I consider this a show-stopper. The ability to run so-setup a second time is a hard requirement for me. That it used to work, but as of 2.3.90 no longer does (on Ubuntu), is a pretty serious regression for my use case. I know this is open source and free, and I want to be clear that I do appreciate all the hard work you guys put in, but these things make me lean more toward rolling a custom solution, even if it's based on your images but managed by docker-compose rather than salt. While I like the tools present in SO2, the transition from SO16.04 to SO2 has been really tough for me.

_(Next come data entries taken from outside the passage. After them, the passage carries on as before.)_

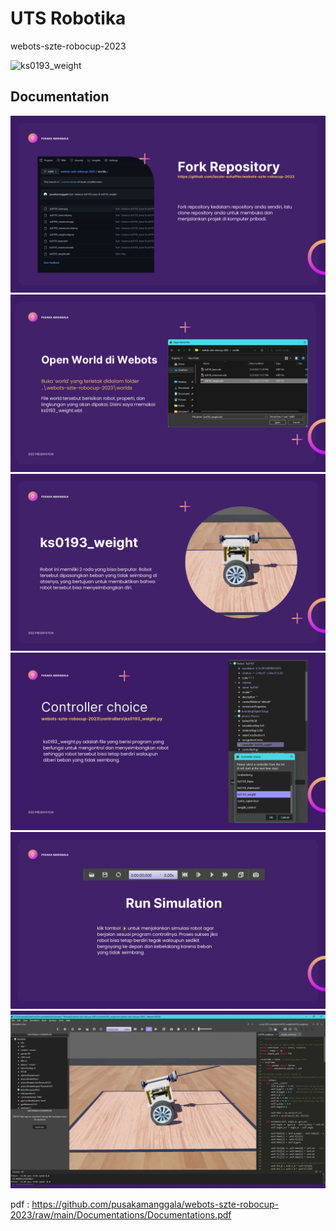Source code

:
# UTS Robotika
webots-szte-robocup-2023

![ks0193_weight](https://user-images.githubusercontent.com/73738851/172390181-c19b6f8b-129d-44cb-90cb-f5082d261e30.gif)




## Documentation

![App Screenshot](https://github.com/pusakamanggala/webots-szte-robocup-2023/blob/main/Documentations/Screenshot/2.jpg?raw=true)
![App Screenshot](https://github.com/pusakamanggala/webots-szte-robocup-2023/blob/main/Documentations/Screenshot/3.jpg?raw=true)
![App Screenshot](https://github.com/pusakamanggala/webots-szte-robocup-2023/blob/main/Documentations/Screenshot/4.jpg?raw=true)
![App Screenshot](https://github.com/pusakamanggala/webots-szte-robocup-2023/blob/main/Documentations/Screenshot/5.jpg?raw=true)
![App Screenshot](https://github.com/pusakamanggala/webots-szte-robocup-2023/blob/main/Documentations/Screenshot/6.jpg?raw=true)
![App Screenshot](https://github.com/pusakamanggala/webots-szte-robocup-2023/blob/main/Documentations/Screenshot/7.jpg?raw=true)

pdf : https://github.com/pusakamanggala/webots-szte-robocup-2023/raw/main/Documentations/Documentations.pdf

But alas, this issue's comment stream still isn't the place to hash that out.

So back to the topic, again... I've looked through https://docs.securityonion.net/en/2.3/release-notes.html and don't see this listed as a known issue for 2.3.90. In fact the last release where major issues were spelled out as known issues was 2.3.50. Will that practice return, or should we be monitoring your Projects and Issues pages on github before each upgrade for show-stoppers like this?

dougburks commented 2 years ago

@petiepooo We appreciate constructive criticism. However, as I'm sure you're aware, this recent log4j issue is our top priority right now. We will take a look at this reinstall issue as time allows, but we have neither the time nor the energy right now to continue debating.

In the meantime, here are some options for you:

petiepooo commented 2 years ago

Part of this issue may be that salt is trying to patch the influxdb python module during every install and call to highstate. By my reckoning, that should be done once during install (and subsequent upgrades if needed), and should fail gracefully if it's already been patched, but should not cause errors on every call to highstate.

petiepooo commented 2 years ago

For reference, if someone else encounters this before the next minor release, running the following sequence of commands fixes this:

apt-get install --reinstall salt-common=3003+ds-1 salt-call state.hightstate systemctl restart salt-minion.service systemctl restart salt-master.service

Running apt-get with --reinstall restores the three patched files to their pre-patched state, then salt highstate attempts patching again. Once patched, salt needs to be restarted to pull the patched module in so the retention policy check doesn't fail during highstate.

It can be prevented on reinstall by editing so-functions to install salt-common along with salt-master and adding the --reinstall flag to the command so it overwrites the patched files during setup.

dougburks commented 2 years ago

Re-running Setup on Ubuntu 18.04 works properly in 2.3.100 now.